----- Input

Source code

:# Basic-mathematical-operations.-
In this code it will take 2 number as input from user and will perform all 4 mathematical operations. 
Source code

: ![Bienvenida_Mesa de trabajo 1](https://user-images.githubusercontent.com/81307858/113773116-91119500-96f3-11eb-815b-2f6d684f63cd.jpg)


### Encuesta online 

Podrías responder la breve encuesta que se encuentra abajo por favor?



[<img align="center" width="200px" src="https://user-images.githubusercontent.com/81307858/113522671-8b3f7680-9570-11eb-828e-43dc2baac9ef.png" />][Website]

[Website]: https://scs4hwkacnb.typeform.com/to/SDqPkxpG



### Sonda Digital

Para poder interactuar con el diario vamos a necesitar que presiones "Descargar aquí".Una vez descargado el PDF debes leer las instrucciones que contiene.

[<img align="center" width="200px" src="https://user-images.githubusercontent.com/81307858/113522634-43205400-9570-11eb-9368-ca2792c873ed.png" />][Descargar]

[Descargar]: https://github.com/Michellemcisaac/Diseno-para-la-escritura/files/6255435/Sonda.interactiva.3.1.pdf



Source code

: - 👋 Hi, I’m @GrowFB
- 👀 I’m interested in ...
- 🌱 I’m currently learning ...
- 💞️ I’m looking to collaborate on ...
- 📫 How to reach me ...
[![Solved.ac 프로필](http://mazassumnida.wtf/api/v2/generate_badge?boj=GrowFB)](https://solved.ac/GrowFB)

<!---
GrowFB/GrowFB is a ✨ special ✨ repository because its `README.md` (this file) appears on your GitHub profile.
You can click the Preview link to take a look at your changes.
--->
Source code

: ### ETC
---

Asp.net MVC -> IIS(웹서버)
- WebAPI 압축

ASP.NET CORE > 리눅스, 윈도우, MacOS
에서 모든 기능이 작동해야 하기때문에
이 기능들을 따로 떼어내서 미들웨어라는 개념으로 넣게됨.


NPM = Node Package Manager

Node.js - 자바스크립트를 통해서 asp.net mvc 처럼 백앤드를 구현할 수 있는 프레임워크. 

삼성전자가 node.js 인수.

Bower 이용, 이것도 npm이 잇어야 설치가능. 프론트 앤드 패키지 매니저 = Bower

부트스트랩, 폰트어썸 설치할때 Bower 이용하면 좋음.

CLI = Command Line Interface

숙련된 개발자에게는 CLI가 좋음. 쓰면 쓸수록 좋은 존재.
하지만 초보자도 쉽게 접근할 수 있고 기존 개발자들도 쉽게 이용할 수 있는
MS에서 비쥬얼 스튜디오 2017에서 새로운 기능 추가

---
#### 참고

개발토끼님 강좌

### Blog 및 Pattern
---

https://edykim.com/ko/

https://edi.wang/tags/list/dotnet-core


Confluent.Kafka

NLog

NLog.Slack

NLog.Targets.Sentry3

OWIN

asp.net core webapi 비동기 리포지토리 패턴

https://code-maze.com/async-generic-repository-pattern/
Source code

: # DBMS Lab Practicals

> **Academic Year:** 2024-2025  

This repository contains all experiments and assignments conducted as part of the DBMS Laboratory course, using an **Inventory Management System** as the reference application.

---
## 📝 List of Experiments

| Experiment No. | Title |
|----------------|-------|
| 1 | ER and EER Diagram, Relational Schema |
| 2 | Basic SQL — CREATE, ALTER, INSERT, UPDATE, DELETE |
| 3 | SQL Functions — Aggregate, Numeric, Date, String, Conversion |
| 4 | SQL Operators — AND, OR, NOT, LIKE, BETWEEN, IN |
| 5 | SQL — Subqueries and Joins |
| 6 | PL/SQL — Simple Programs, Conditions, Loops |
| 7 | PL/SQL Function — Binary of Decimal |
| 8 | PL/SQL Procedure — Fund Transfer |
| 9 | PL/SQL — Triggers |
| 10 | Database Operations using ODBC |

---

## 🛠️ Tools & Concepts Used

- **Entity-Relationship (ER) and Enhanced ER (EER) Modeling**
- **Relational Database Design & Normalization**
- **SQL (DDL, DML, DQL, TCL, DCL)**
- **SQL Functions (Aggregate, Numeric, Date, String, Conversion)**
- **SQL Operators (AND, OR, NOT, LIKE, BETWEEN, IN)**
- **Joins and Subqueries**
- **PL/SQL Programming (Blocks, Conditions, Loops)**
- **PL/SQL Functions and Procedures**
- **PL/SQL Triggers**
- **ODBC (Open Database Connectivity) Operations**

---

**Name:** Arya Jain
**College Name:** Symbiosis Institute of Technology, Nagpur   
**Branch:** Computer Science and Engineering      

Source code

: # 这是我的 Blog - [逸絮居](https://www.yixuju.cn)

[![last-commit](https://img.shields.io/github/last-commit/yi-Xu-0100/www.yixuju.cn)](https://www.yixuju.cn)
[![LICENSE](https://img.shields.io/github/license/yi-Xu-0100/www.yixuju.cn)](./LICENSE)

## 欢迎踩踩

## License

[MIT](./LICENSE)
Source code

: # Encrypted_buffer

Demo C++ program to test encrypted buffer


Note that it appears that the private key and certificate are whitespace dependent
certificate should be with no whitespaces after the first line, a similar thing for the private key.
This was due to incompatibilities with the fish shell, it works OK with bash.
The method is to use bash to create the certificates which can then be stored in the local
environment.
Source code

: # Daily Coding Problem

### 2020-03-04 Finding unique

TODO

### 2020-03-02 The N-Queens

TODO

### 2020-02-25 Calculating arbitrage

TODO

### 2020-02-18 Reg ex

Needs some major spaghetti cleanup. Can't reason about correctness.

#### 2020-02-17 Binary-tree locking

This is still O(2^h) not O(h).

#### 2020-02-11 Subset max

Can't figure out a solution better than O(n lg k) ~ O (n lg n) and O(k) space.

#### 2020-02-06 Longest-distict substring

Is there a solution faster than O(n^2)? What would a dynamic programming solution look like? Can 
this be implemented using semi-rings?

----------

Work task:
Copy all the records exactly so that no character differs from the source.

Result of the exercise:
Source code

:# Basic-mathematical-operations.-
In this code it will take 2 number as input from user and will perform all 4 mathematical operations. 
Source code

: ![Bienvenida_Mesa de trabajo 1](https://user-images.githubusercontent.com/81307858/113773116-91119500-96f3-11eb-815b-2f6d684f63cd.jpg)


### Encuesta online 

Podrías responder la breve encuesta que se encuentra abajo por favor?



[<img align="center" width="200px" src="https://user-images.githubusercontent.com/81307858/113522671-8b3f7680-9570-11eb-828e-43dc2baac9ef.png" />][Website]

[Website]: https://scs4hwkacnb.typeform.com/to/SDqPkxpG



### Sonda Digital

Para poder interactuar con el diario vamos a necesitar que presiones "Descargar aquí".Una vez descargado el PDF debes leer las instrucciones que contiene.

[<img align="center" width="200px" src="https://user-images.githubusercontent.com/81307858/113522634-43205400-9570-11eb-9368-ca2792c873ed.png" />][Descargar]

[Descargar]: https://github.com/Michellemcisaac/Diseno-para-la-escritura/files/6255435/Sonda.interactiva.3.1.pdf



Source code

: - 👋 Hi, I’m @GrowFB
- 👀 I’m interested in ...
- 🌱 I’m currently learning ...
- 💞️ I’m looking to collaborate on ...
- 📫 How to reach me ...
[![Solved.ac 프로필](http://mazassumnida.wtf/api/v2/generate_badge?boj=GrowFB)](https://solved.ac/GrowFB)

<!---
GrowFB/GrowFB is a ✨ special ✨ repository because its `README.md` (this file) appears on your GitHub profile.
You can click the Preview link to take a look at your changes.
--->
Source code

: ### ETC
---

Asp.net MVC -> IIS(웹서버)
- WebAPI 압축

ASP.NET CORE > 리눅스, 윈도우, MacOS
에서 모든 기능이 작동해야 하기때문에
이 기능들을 따로 떼어내서 미들웨어라는 개념으로 넣게됨.


NPM = Node Package Manager

Node.js - 자바스크립트를 통해서 asp.net mvc 처럼 백앤드를 구현할 수 있는 프레임워크. 

삼성전자가 node.js 인수.

Bower 이용, 이것도 npm이 잇어야 설치가능. 프론트 앤드 패키지 매니저 = Bower

부트스트랩, 폰트어썸 설치할때 Bower 이용하면 좋음.

CLI = Command Line Interface

숙련된 개발자에게는 CLI가 좋음. 쓰면 쓸수록 좋은 존재.
하지만 초보자도 쉽게 접근할 수 있고 기존 개발자들도 쉽게 이용할 수 있는
MS에서 비쥬얼 스튜디오 2017에서 새로운 기능 추가

---
#### 참고

개발토끼님 강좌

### Blog 및 Pattern
---

https://edykim.com/ko/

https://edi.wang/tags/list/dotnet-core


Confluent.Kafka

NLog

NLog.Slack

NLog.Targets.Sentry3

OWIN

asp.net core webapi 비동기 리포지토리 패턴

https://code-maze.com/async-generic-repository-pattern/
Source code

: # DBMS Lab Practicals

> **Academic Year:** 2024-2025  

This repository contains all experiments and assignments conducted as part of the DBMS Laboratory course, using an **Inventory Management System** as the reference application.

---
## 📝 List of Experiments

| Experiment No. | Title |
|----------------|-------|
| 1 | ER and EER Diagram, Relational Schema |
| 2 | Basic SQL — CREATE, ALTER, INSERT, UPDATE, DELETE |
| 3 | SQL Functions — Aggregate, Numeric, Date, String, Conversion |
| 4 | SQL Operators — AND, OR, NOT, LIKE, BETWEEN, IN |
| 5 | SQL — Subqueries and Joins |
| 6 | PL/SQL — Simple Programs, Conditions, Loops |
| 7 | PL/SQL Function — Binary of Decimal |
| 8 | PL/SQL Procedure — Fund Transfer |
| 9 | PL/SQL — Triggers |
| 10 | Database Operations using ODBC |

---

## 🛠️ Tools & Concepts Used

- **Entity-Relationship (ER) and Enhanced ER (EER) Modeling**
- **Relational Database Design & Normalization**
- **SQL (DDL, DML, DQL, TCL, DCL)**
- **SQL Functions (Aggregate, Numeric, Date, String, Conversion)**
- **SQL Operators (AND, OR, NOT, LIKE, BETWEEN, IN)**
- **Joins and Subqueries**
- **PL/SQL Programming (Blocks, Conditions, Loops)**
- **PL/SQL Functions and Procedures**
- **PL/SQL Triggers**
- **ODBC (Open Database Connectivity) Operations**

---

**Name:** Arya Jain
**College Name:** Symbiosis Institute of Technology, Nagpur   
**Branch:** Computer Science and Engineering      

Source code

: # 这是我的 Blog - [逸絮居](https://www.yixuju.cn)

[![last-commit](https://img.shields.io/github/last-commit/yi-Xu-0100/www.yixuju.cn)](https://www.yixuju.cn)
[![LICENSE](https://img.shields.io/github/license/yi-Xu-0100/www.yixuju.cn)](./LICENSE)

## 欢迎踩踩

## License

[MIT](./LICENSE)
Source code

: # Encrypted_buffer

Demo C++ program to test encrypted buffer


Note that it appears that the private key and certificate are whitespace dependent
certificate should be with no whitespaces after the first line, a similar thing for the private key.
This was due to incompatibilities with the fish shell, it works OK with bash.
The method is to use bash to create the certificates which can then be stored in the local
environment.
Source code

: # Daily Coding Problem

### 2020-03-04 Finding unique

TODO

### 2020-03-02 The N-Queens

TODO

### 2020-02-25 Calculating arbitrage

TODO

### 2020-02-18 Reg ex

Needs some major spaghetti cleanup. Can't reason about correctness.

#### 2020-02-17 Binary-tree locking

This is still O(2^h) not O(h).

#### 2020-02-11 Subset max

Can't figure out a solution better than O(n lg k) ~ O (n lg n) and O(k) space.

#### 2020-02-06 Longest-distict substring

Is there a solution faster than O(n^2)? What would a dynamic programming solution look like? Can 
this be implemented using semi-rings?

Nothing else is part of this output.